Addressing this bottleneck, which is frequently congested and has delays due to accidents, has long been a top priority for CDOT and the residents of the two counties.
This spring, CDOT held two meetings, one in each county, about its plan to add toll lanes at a total projected cost of $350 million to eliminate the 18-mile Gap. According to The Colorado Springs Gazette, residents at two meetings were adamant in their objection to the CDOT proposal, saying that they would be taxed twice for the project (through local and state taxes) and that it would only benefit those willing to pay the toll.
CDOT, however, plans to begin work late this summer. Project funding includes Federal funding plus $250 million in new state transportation dollars and $35 million from Paso and Douglas Counties.
On Tuesday, CDOT announced that the U.S. Department of Transportation will grant $65 million for the Gap project. The Federal funds will come from the “Infrastructure for Rebuilding America” competitive grant program.
In announcing the grant, CDOT stated the rationale for adding two Express Lanes:
The Preferred Alternative is widening an 18-mile segment of I-25 from Monument to Castle Rock by adding an Express Lane in each direction. Following more than a year of study from the Planning and Environmental Linkages process and the Environmental Assessment, CDOT found this option would best meet the project’s purpose and need to improve safety, travel reliability and mobility. Express Lanes provide a level a travel reliability that other options do not. Motorists will always have a choice to either take the two general purpose lanes for free or travel the Express Lane, one in each direction, for a variable toll. Tolls would be higher during peak travel times and lower during non-peak times to ensure the CHOICE of a free-flowing lane. Travel times will improve across all lanes.
Toll Roads and Lanes and Initiative 153
Initiative 153 addresses both toll lanes and toll roads.
First, the Transportation Commission is barred from spending any of the new sales-tax revenue “to support new toll highways.”
Second, CDOT cannot spend the new revenue to support “toll lane construction or maintenance” unless a “federal record of decision” has been issued and six specific criteria are met:
- “Meaningful public participation and input” have been provided to CDOT during the planning stages
- Toll revenue is not collected “for the singular or primary purpose of revenue generation,”
- Toll revenue is used “as a mechanism to increase travel time reliability and mitigate congestion,”

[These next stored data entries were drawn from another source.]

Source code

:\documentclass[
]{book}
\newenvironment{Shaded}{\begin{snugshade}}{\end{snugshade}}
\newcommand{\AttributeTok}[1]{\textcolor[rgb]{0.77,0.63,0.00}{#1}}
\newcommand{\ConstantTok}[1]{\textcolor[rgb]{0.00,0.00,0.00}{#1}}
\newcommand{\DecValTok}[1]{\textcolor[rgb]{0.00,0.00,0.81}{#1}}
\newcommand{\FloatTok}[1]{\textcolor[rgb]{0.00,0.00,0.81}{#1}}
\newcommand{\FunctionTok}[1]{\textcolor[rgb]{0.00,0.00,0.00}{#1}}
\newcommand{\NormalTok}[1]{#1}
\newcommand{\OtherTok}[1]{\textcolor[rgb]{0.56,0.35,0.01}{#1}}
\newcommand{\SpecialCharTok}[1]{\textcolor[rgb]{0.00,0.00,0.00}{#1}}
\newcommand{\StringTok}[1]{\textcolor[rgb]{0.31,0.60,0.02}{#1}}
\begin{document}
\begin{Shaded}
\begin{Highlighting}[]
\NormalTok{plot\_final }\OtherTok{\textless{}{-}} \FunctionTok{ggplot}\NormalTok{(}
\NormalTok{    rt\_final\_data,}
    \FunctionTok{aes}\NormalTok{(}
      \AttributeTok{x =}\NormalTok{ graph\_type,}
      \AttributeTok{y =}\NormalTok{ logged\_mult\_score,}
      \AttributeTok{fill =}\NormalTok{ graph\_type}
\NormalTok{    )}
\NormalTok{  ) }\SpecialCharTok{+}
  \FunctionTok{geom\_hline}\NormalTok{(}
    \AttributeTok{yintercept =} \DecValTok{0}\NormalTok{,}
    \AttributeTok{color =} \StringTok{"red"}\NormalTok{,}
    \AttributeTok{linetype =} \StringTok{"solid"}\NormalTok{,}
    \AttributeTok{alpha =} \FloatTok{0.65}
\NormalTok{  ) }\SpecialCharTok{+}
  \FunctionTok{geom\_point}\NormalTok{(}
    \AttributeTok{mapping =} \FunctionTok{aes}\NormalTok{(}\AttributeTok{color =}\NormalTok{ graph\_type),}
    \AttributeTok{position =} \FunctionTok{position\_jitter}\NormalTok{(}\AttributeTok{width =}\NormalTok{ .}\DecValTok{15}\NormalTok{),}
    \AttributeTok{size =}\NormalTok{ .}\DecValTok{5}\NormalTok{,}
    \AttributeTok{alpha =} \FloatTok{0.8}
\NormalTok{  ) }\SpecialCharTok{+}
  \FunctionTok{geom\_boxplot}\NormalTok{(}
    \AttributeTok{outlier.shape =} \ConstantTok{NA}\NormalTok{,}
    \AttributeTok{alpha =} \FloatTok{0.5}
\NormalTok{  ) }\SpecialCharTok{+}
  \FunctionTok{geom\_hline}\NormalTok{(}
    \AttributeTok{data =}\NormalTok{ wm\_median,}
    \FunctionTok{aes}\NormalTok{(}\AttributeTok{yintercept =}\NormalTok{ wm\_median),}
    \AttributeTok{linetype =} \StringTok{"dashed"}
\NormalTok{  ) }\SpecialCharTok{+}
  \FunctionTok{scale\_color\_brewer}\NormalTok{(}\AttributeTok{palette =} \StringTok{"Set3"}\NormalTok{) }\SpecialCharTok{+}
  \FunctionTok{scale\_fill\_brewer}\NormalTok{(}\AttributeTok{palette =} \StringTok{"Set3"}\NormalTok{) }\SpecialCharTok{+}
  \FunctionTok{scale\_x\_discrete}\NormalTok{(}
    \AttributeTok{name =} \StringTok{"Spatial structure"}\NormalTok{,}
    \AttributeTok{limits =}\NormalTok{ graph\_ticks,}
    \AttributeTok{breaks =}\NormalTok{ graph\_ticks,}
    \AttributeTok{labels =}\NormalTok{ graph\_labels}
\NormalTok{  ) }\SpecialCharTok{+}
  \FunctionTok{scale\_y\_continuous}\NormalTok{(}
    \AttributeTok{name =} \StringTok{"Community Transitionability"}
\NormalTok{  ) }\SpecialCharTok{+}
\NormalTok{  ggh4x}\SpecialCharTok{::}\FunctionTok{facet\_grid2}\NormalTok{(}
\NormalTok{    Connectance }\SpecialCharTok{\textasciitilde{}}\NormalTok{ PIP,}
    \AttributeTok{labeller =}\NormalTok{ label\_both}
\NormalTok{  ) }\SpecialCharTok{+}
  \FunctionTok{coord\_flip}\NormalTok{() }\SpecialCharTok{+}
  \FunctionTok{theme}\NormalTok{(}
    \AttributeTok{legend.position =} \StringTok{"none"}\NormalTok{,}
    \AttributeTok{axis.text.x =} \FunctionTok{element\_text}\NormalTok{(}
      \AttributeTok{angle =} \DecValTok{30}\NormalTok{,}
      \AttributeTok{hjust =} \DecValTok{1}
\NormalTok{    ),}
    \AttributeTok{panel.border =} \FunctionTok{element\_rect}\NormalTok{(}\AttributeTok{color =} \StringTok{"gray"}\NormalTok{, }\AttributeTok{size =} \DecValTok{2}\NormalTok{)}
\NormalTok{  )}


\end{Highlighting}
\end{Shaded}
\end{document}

- Th project contains “one or more multimodal or alternative modes of travel for nontoll paying persons, including, but not limited to, bus, rapid transit, interregional bus service, local bus service, or high-occupancy passenger vehicles.”
- Toll revenue remains on the corridor where it was raised for “maintenance, operations, or construction of mobility improvements” by CDOT.
- A toll lane is “constructed adjacent to one or more untolled lanes and the addition of the toll lane will result in demonstrably lower congestion in the untolled lanes.”
Initiative 153 would create a citizen oversight commission that would report each year on how the bond proceeds were used.
As mentioned above, 40 percent of the new sales tax revenue would go to a newly created Local Transportation Priorities Fund, which would be used by local governments to pay for the maintenance and construction of highways. In the first fiscal year, this would amount to $146.4 million and $306.7 million in the second.
The funds would go half to municipalities and half to counties for transportation projects with the “current law distribution formula” governing how much an individual municipality or county receives. According to the Estimate:
Under current law, local governments must spend transportation revenue transferred from the state for construction and maintenance of public highways, together with acquisition of rights-of-way and access rights, and for the construction and maintenance of transit-related projects.
As mentioned above, 15 percent of the new revenue from the sales tax increase would be allocated to a newly created Multimodal Transportation Options Fund, which would be $54.9 million in the first fiscal year and $115 million in the second. Multi-model transportation purposes include mass transit, rail, bicycle lanes and walking paths, for example.
Counties and municipalities must provide a 50 percent match for the amount that they request from this Fund for their multi-modal projects. The CDOT Transportation Commission can prioritize projects that receive monies from this Fund.
Impact on Average Taxpayer
Initiative 153 will increase average household sales-and-use taxes by $130.63, according to the Estimate.
Among the most prominent Democrats leaning towards supporting it are House Speaker Crisanta Duran (Denver) and Governor John Hickenlooper.
Some regions of the state may be less than enthusiastic about the sales tax increase idea.
In opposing a state sales tax increase, The Colorado Springs Gazette on May 1st editorialized:
Colorado’s highways and bridges are not in shambles because the state has been without resources. They are neglected by design. Politicians believe voters will tire of bad roads, getting so disgusted they will raise taxes to fix them. Meanwhile, they spend lavishly on Medicaid expansion. They ponder subsidizing more “affordable housing” and other social programs that fall outside the core responsibilities of state government.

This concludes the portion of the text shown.